O fortalecimento da cultura traz as relações do mercado para o plano social que o originou, ao mesmo tempo que a recebe no interior da subjetividade que lhe dá razão de ser. O mercado, mesmo tendo grande importância na produção e circulação de bens e serviços culturais, não atende sozinho às condições necessárias para a criação de uma base de acesso da população ao usufruto do patrimônio cultural. Com os recursos almejados na PEC 150, o MinC, as secretarias estaduais e municipais de cultura, passam a ter condições de contribuir para a redução da estandartização das pessoas e das iniquidades regionais, econômicas, sociais e étnicas.

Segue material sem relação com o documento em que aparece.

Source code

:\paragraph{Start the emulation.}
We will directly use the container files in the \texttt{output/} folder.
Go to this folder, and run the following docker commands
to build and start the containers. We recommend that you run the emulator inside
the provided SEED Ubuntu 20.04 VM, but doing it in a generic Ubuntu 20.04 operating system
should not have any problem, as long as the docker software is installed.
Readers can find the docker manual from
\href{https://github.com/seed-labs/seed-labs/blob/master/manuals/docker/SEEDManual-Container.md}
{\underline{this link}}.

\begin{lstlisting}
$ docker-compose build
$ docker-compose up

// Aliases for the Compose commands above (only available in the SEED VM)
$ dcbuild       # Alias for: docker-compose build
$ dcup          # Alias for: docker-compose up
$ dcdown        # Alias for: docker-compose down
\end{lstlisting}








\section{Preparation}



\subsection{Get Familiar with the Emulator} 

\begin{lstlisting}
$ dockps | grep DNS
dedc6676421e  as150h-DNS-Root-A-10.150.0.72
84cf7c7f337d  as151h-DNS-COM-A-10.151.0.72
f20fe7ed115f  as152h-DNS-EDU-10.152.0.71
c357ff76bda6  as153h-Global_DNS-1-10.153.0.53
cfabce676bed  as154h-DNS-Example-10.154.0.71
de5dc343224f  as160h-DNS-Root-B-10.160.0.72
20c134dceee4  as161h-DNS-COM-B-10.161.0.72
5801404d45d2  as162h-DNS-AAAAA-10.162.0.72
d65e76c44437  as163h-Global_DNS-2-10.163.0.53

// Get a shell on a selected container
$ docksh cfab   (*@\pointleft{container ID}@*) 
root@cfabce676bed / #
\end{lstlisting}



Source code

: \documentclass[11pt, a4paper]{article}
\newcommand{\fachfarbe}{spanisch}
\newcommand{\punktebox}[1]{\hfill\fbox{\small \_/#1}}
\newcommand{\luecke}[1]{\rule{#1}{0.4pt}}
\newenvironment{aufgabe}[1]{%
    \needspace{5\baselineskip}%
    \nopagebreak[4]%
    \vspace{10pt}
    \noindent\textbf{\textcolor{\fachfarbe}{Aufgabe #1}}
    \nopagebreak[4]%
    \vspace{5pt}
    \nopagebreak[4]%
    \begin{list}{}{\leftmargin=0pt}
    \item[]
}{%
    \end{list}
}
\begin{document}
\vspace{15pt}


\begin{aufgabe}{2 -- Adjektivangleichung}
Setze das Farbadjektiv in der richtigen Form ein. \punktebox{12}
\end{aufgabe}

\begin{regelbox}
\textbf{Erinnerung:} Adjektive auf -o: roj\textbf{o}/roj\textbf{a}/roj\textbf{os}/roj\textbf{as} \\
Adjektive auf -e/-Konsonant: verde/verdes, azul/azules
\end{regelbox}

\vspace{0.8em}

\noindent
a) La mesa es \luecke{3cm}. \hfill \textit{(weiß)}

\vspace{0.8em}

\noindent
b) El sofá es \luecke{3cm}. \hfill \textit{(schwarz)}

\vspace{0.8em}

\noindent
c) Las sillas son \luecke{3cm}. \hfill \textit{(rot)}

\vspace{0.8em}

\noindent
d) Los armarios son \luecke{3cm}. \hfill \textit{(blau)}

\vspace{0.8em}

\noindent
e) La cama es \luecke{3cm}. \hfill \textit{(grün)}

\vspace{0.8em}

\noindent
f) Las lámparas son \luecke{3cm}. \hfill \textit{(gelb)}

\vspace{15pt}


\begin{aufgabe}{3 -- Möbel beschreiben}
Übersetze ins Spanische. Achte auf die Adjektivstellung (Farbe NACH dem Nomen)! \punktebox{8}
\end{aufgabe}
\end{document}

Sem cultura, de pouco valerá a riqueza da biodiversidade dos nossos biomas. A conversão da riqueza biológica da Amazônia, da Caatinga, do Cerrado, da Mata Atlântica e do Pantanal em riqueza econômica passa pela cultura, pois somente nos dando valor saberemos dar valor ao que temos. Uma parte da economia é produto, mas o produto da outra parte é a própria vida, a maravilha de viver. Sem cultura, bichos, plantas e bactérias não passam de mercadorias a serem exploradas à exaustão da fertilidade.

É pela cultura, como garantia de aceitabilidade do desenvolvimento, que podemos dar respostas verdadeiramente humanas aos problemas ambientais, demográficos, democráticos, pandêmicos, energéticos e de segurança alimentar. O ponto crucial do desenvolvimento não é a educação, mas a cultura. Por não percebermos isso, a sociedade brasileira vem sedimentando uma incrível democracia empírica, capaz de driblar arranjos e mais arranjos político-econômicos, mas ainda não conta, salvo isoladas exceções, com o suporte de uma teoria não-colonial, que esteja à altura da sua consistência.

Já são consumidas mais de duas décadas desde que o Brasil passou a ter um Ministério da Cultura. Apesar de à época ter sido contra a separação das pastas da cultura e da educação sempre vi na criação do MinC uma oportunidade para mudarmos a perspectiva dos nosso desenvolvimento. O Brasil é hoje uma sociedade relativamente avançada em termos de transmissão de dados e de informação e em diversos padrões tecnológicos de comunicação. Sabemos facilmente nos movimentar na dinâmica das redes, mas não sabemos muito bem para quê, devido ao descaso com a cultura.

Avançamos em nossa sabedoria miscigenada e parte significativa das nossas lideranças políticas, econômicas e intelectuais estão tendo dificuldade de acompanhar os passos da sociedade, de forma a transformar essa pujança em desenvolvimento: as pessoas querem direitos e a política oferece privilégios; as pessoas querem cidadania e as empresas tergiversam com a retórica da responsabilidade social; as pessoas querem autores que as inspirem e os lobistas do mercado de conteúdos dizem que o autor morreu; as pessoas querem comunhão e os especialistas estimulam ressentimentos e promovem divisões; as pessoas querem ser fraternas e solidárias, mas são sufocadas por toda sorte de papel modelo a pregar a rivalidade e a competição.